Qui Gotti parla evidentemente del primo scandalo Vatileaks, che coinvolse il maggiordomo Paolo Gabriele alias “Paoletto”. Ma poi parla più in profondità della sua defenestrazione: “Vennero poi date nove ingannevoli ragioni per la mia successiva rimozione. Tra queste, fui accusato di non aver compiuto il mio dovere, di non aver tenuto informato il Consiglio dello IOR, e di avere tenuto una cattiva relazione con il management. Una delle ragioni si riferiva anche alla fuoriuscita dei documenti, nonostante fosse poi stato dimostrato che la responsabilità era di qualcun altro. Il Cardinale Pell ha probabilmente bisogno di essere informato anche di quella che ritengo essere una ragione che potrebbe in parte spiegare la decisione del Consiglio dello IOR di sfiduciarmi”.

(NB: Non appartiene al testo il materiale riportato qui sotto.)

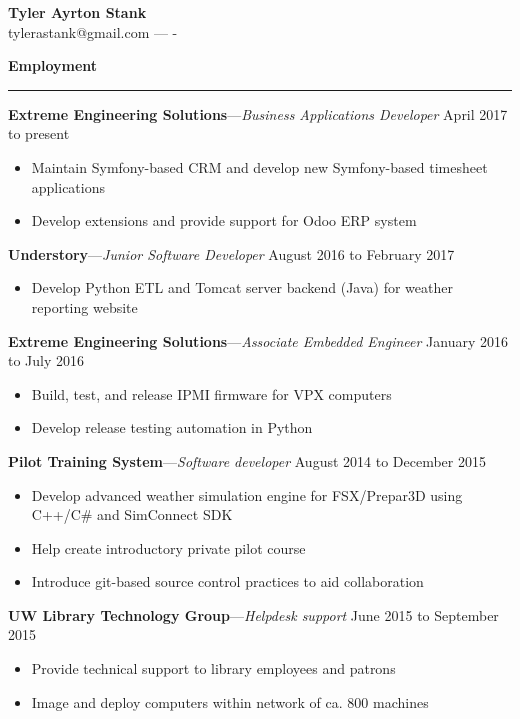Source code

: \documentclass[12pt,letterpaper]{article}
\newenvironment{details}{
    \vspace{-.8em}
    \begin{itemize}
        \renewcommand \labelitemi{\labelitemiv}
        \setlength{\itemsep}{0pt}
        \setlength{\parskip}{-1pt}
        \setlength{\parsep}{0pt}
    }{
    \end{itemize}
    \vspace{-.5em}
}
\newcommand{\hr} {
    \vspace{-1em}
    \par\rule{\textwidth}{1pt}
    \vspace{-1.5em}
}
\newcommand{\ressection}[1] {
    \par{\large \textbf{#1}}
    \hr
}
\newenvironment{employment} {
    \setlength{\parskip}{0pt}
    \ressection{Employment}
}{
    \vspace{0.5em}
}
\newcommand{\employer}[3] {
    \vspace{3pt}
    {\par\textbf{#1}---\textit{#2} \hfill #3}
    \par
}
\begin{document}
\thispagestyle{empty}

\begin{centering}
    {\huge \textbf{Tyler Ayrton Stank}}\\
    tylerastank@gmail.com ---  -\\
\end{centering}


\begin{employment} 

\employer{Extreme Engineering Solutions}{Business Applications Developer}{April 2017 to present}
\begin{details}
    \item Maintain Symfony-based CRM and develop new Symfony-based timesheet applications
    \item Develop extensions and provide support for Odoo ERP system
\end{details}

\employer{Understory}{Junior Software Developer}{August 2016 to February 2017}
\begin{details}
    \item Develop Python ETL and Tomcat server backend (Java) for weather reporting website
\end{details}

\employer{Extreme Engineering Solutions}{Associate Embedded Engineer}{January 2016 to July 2016}
\begin{details}
    \item Build, test, and release IPMI firmware for VPX computers
    \item Develop release testing automation in Python
\end{details}

\employer{Pilot Training System}{Software developer}{August 2014 to December 2015}
\begin{details}
    \item Develop advanced weather simulation engine for FSX/Prepar3D using C++/C\# and SimConnect SDK
    \item Help create introductory private pilot course
    \item Introduce git-based source control practices to aid collaboration
\end{details}

\employer{UW Library Technology Group}{Helpdesk support}{June 2015 to September 2015}
\begin{details}
    \item Provide technical support to library employees and patrons
    \item Image and deploy computers within network of ca. 800 machines
\end{details}


\end{employment}
\end{document}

LO IOR, PELL E IO. PARLA GOTTI TEDESCHI

Vediamo i fatti secondo Gotti: “Nell’Aprile del 2012 la Commissione Cardinalizia riconfermò la mia nomina, ma il 24 Maggio il Consiglio mi cacciò. Non mi è mai stata data la possibilità di spiegarlo, ma credo che la ragione di tale gesto fu la mia decisione (anticipata a chi di dovere) di presentare al Consiglio una proposta che avrebbe completamente cambiato il governo della Banca. Questo cambiamento era assolutamente necessario visti gli eventi precedenti”. E chiude: “Comunque, il Cardinale Pell potrebbe non sapere che la Commissione Cardinalizia non ratificò il voto di sfiducia verso di me del Consiglio dello IOR. Alcuni Cardinali infatti mi sostenevano nei miei sforzi e nella mia professionalità e si rifiutarono di approvare una tale decisione. Forse non sa nemmeno che non mi fu mai concesso di rispondere in persona alle nove ragioni di sfiducia, nonostante molteplici richieste da parte mia e nonostante una nota scritta da me a riguardo e che non fu mai considerata”.

LA VERSIONE DI PADRE GEORG

Ma Gotti ricorda anche l’intervista di monsignor Georg al Messaggero: “Vorrei incoraggiare Sua Eminenza a leggere l’intervista del segretario del Papa, l’arcivescovo Georg Gänswein rilasciata a “Il Messaggero” nell’ottobre 2013, in cui dice che Benedetto XVI fu “molto sorpreso” del voto di sfiducia e che mi teneva in “grande stima”. Dovrebbe anche sapere ciò che il Segretario di Stato mi disse personalmente da parte di Benedetto XVI il 7 Febbraio 2013: il Papa aveva deciso di riabilitare immediatamente la mia figura – una decisione che non fu mai messa in atto dopo le dimissioni di Benedetto XVI”. 

CONCLUSIONE E INDISCREZIONE

E conclude: “Vorrei anche che Sua Eminenza sapesse quanto mi manca Papa Benedetto…”. Forse adesso gli mancherà un po’ di meno. Chissà. E ai collaboratori più vicini, l’economista piacentino avrebbe confidato: “Potrei smentire le ultime confessioni con testimonianze e documenti”. A Formiche.net Gotti Tedeschi, seppure interpellato, non ha voluto dire alcunché.